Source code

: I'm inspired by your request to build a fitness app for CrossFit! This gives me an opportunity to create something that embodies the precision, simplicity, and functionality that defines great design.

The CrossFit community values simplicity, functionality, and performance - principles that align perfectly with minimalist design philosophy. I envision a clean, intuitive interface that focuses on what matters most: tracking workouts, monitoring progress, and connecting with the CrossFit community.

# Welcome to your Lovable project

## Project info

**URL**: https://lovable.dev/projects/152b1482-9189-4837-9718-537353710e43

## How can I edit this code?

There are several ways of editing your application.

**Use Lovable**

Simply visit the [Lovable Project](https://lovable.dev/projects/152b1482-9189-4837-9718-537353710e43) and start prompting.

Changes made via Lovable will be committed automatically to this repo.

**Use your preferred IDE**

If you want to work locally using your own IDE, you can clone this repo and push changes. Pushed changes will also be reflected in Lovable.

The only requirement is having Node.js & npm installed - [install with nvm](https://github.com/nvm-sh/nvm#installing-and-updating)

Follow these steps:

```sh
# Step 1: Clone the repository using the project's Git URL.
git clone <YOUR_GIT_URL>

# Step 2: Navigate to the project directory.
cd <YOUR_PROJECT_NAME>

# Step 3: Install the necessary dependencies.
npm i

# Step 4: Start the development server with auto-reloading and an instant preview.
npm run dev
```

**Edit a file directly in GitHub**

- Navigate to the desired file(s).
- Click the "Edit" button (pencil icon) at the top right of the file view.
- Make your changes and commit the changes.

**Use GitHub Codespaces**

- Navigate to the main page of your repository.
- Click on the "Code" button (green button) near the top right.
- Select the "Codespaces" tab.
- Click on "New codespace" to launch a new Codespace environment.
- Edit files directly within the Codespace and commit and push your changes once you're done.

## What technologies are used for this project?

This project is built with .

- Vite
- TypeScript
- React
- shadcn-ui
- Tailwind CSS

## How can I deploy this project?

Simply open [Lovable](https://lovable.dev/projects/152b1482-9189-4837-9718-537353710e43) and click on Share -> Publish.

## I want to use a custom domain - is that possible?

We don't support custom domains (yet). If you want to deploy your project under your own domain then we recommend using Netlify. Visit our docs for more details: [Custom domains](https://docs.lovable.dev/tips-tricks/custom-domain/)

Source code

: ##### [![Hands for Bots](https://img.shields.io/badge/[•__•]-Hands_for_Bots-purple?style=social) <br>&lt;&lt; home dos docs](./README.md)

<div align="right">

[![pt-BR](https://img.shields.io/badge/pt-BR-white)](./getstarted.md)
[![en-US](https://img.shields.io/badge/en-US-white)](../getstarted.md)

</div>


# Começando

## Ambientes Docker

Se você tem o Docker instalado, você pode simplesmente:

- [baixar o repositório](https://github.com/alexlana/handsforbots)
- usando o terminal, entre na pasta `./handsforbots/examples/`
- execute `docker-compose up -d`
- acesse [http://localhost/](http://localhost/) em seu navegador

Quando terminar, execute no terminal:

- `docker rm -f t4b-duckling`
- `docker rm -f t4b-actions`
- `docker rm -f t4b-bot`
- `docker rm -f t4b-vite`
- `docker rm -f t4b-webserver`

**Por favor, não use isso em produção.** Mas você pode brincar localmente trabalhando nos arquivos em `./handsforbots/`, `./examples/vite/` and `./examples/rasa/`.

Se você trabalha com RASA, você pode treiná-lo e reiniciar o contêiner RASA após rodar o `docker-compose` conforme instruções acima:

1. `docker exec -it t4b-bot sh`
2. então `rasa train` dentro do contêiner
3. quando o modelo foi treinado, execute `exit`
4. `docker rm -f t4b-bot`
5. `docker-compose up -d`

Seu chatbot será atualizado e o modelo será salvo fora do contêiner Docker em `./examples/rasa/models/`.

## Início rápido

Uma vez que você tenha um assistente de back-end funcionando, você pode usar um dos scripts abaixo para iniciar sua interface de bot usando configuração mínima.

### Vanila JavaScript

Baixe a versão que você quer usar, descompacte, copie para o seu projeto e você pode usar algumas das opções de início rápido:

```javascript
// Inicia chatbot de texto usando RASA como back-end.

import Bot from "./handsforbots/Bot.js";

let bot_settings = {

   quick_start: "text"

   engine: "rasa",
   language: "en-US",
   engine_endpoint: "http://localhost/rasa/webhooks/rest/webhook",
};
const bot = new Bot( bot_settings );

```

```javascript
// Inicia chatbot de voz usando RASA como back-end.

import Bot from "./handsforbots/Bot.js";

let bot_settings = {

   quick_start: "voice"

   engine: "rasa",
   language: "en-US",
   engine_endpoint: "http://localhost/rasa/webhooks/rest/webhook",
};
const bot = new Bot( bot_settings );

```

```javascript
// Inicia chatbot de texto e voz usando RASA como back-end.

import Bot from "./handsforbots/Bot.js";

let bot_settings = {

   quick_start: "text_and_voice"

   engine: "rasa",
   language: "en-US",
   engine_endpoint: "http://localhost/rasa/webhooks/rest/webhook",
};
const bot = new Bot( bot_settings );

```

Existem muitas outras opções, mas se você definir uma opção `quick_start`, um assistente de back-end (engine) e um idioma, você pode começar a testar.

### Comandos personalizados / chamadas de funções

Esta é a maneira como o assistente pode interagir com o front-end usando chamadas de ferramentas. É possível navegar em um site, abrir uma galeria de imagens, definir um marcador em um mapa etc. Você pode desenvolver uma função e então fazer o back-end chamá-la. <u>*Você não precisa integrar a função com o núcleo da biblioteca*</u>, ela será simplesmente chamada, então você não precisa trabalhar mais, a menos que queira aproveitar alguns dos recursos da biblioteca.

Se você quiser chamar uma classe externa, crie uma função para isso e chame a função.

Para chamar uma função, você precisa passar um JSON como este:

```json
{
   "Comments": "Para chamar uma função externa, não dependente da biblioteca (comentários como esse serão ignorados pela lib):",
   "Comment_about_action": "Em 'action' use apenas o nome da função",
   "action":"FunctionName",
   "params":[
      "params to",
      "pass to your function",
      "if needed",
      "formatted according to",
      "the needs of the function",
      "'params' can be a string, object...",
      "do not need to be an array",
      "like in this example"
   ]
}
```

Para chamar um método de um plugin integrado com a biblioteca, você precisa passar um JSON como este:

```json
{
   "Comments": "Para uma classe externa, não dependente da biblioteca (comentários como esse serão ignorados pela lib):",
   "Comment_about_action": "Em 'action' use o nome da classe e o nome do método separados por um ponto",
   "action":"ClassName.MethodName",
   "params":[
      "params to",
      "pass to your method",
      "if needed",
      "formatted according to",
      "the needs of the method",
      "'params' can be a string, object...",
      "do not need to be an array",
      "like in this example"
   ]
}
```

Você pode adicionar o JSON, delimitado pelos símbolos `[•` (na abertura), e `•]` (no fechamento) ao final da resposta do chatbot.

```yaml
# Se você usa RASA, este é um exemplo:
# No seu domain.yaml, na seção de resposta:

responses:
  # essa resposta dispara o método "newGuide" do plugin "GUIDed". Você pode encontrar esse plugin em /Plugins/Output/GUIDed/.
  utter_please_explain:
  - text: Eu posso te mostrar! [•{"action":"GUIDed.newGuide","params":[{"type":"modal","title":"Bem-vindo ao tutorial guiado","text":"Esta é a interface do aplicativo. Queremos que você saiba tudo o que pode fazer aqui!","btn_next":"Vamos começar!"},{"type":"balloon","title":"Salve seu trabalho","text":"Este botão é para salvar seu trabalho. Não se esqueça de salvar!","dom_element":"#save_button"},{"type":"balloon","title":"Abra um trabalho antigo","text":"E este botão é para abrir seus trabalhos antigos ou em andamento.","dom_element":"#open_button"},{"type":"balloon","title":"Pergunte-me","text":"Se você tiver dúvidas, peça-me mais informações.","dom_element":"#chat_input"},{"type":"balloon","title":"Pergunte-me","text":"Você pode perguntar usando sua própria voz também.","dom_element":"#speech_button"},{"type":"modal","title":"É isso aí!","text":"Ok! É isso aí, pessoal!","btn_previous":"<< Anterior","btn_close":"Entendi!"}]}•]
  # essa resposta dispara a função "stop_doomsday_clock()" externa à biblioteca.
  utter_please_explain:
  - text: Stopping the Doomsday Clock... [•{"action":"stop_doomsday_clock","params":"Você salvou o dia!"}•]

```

To do:
Reproduce only what lies between the start of the listing above and the end of the line containing "## How can I edit this code?", keeping every line exact.

Exercise result:
Source code

: I'm inspired by your request to build a fitness app for CrossFit! This gives me an opportunity to create something that embodies the precision, simplicity, and functionality that defines great design.

The CrossFit community values simplicity, functionality, and performance - principles that align perfectly with minimalist design philosophy. I envision a clean, intuitive interface that focuses on what matters most: tracking workouts, monitoring progress, and connecting with the CrossFit community.

# Welcome to your Lovable project

## Project info

**URL**: https://lovable.dev/projects/152b1482-9189-4837-9718-537353710e43

## How can I edit this code?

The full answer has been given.